Bilic Z, Gojkovic S, Kalogjera L, Krezic I, Malekinusic D, Knezevic M, Sever M, Lojo N, Kokot A, Kasnik K, Kralj T, Vukojevic J, Siroglavic M, Peklic M, Drmic D, Milavic M, Sikiric S, Skorak I, Brizic I, Hriberski K, Kubat M, Vladic J, Boban Blagaic A, Tvrdeic A, Skrtic A, Seiwerth S, Sikiric P
Department of Pharmacology, School of Medicine, University of Zagreb, Zagreb, Croatia.
Department of Anatomy and Neuroscience, Faculty of Medicine, J.J. Strossmayer University of Osijek, Osijek, Croatia.
J Physiol Pharmacol. 2021 Dec;72(6). doi: 10.26402/jpp.2021.6.11. Epub 2022 Apr 24.
Surgically perforated stomach (since direct injury in rats until persisting defect and huge adhesions (day 1, day 7)) fairly represent an unresolved cytoprotection issue, and thereby, we focused resolving of the immediate triad, particular vascular failure (vessels 'disappear'/empty), prolonged bleeding, debilitated defect large widening. Agents (mg/kg) or saline (controls) were given at 1 min post-injury as an abdominal bath (10 ml/rat throughout 2 min). Within 1 - 15 min post-injury period, with cytoprotective BPC 157 (0.01 μg), the rapidly restored vessels 'run' (vessels filled/reappeared) toward the perforated defect, and there is less bleeding, and defect contraction; advanced perforated lesion healing (day 1) to complete healing (day 7), and less adhesions. With pantoprazole (10 mg), early (vessels (worsening), bleeding (prolongation), defect (attenuated widening)) effect means eventual lesions and adhesions severity as in controls. Ranitidine (10 mg) early effect (vessels (improvement), bleeding (less bleeding), defect (eliminated widening, defect not changed)) means final lesions attenuation, but not complete healing, less adhesions. L-NAME (5 mg) early (vessels worsening, less bleeding, attenuated defect widening) and final (lesions aggravation, more adhesions) effect, versus L-arginine (100 mg) early (vessels improvement, more bleeding, attenuated defect widening) and final (lesions attenuation, less adhesions) effect, combined few simultaneously occurring nitric oxide (NO)-system distinct processes. Finally, in the stomach tissue surrounding defect, increased malondialdehyde (MDA)- and decreased NO-values, BPC 157 reversed to the normal healthy values, and mRNA expression studies (Cox2, VEGFa, Nos1, Nos 2, Nos3, Nkap (NF-kappa-B-activating protein gene)), done at that very early post-perforation-time, indicate a way how BPC 157 may act beneficially in the perforated stomach lesion throughout NO- and prostaglandinds-system.
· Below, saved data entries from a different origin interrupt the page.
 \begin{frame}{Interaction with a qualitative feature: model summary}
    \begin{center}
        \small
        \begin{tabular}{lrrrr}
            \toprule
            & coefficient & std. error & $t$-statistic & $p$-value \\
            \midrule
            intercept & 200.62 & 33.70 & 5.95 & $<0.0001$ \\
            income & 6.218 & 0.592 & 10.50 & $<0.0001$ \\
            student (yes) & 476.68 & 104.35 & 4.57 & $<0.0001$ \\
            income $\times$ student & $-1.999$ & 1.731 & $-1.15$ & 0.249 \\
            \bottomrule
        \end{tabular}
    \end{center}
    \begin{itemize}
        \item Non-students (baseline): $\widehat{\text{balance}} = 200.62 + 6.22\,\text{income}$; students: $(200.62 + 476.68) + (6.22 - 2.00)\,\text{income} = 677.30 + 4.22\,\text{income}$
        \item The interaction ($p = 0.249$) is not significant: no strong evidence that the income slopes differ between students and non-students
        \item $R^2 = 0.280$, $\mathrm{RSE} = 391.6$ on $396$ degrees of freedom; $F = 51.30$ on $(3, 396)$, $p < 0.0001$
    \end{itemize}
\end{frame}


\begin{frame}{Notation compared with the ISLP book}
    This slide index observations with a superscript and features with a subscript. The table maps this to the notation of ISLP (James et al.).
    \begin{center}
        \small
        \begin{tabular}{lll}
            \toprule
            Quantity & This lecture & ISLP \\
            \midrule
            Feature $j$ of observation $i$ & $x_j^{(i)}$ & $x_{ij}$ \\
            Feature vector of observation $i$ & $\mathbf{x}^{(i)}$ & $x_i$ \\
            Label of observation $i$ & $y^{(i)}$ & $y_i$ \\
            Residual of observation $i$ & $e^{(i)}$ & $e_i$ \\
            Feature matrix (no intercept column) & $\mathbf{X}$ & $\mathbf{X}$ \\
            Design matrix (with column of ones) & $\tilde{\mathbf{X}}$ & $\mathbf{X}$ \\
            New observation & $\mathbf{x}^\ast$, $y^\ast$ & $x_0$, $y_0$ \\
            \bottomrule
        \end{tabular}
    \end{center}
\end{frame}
手术造成的胃穿孔(从大鼠直接损伤直至持续存在缺损和大量粘连(第1天、第7天))相当程度上代表了一个尚未解决的细胞保护问题,因此,我们专注于解决直接出现的三联征,尤其是血管衰竭(血管“消失”/排空)、持续性出血、衰弱的缺损大幅扩大。在损伤后1分钟给予药物(毫克/千克)或生理盐水(对照组)进行腹腔灌注(整个2分钟内每只大鼠10毫升)。在损伤后1至15分钟内,使用具有细胞保护作用的BPC 157(0.01微克)时,血管迅速恢复“运行”(血管充盈/重新出现),朝向穿孔缺损处,出血减少,缺损收缩;穿孔性病变在第1天进展至第7天完全愈合,粘连减少。使用泮托拉唑(10毫克)时,早期(血管(恶化)、出血(延长)、缺损(扩大减弱))效应意味着最终病变和粘连严重程度与对照组相同。雷尼替丁(10毫克)的早期效应(血管(改善)、出血(出血减少)、缺损(扩大消除、缺损未改变))意味着最终病变减轻,但未完全愈合,粘连减少。L - 精氨酸甲酯(L - NAME,5毫克)的早期(血管恶化、出血减少、缺损扩大减弱)和最终(病变加重、粘连增多)效应,与L - 精氨酸(100毫克)的早期(血管改善、出血增多、缺损扩大减弱)和最终(病变减轻、粘连减少)效应,共同体现了一氧化氮(NO)系统中几个同时发生的不同过程。最后,在缺损周围的胃组织中,丙二醛(MDA)值升高而NO值降低,BPC 157使其恢复到正常健康值,并且在穿孔后极早期进行的mRNA表达研究(Cox2、VEGFa、Nos1、Nos2、Nos3、Nkap(NF - κB激活蛋白基因))表明了BPC 157在穿孔性胃病变中可能通过NO和前列腺素系统发挥有益作用的方式。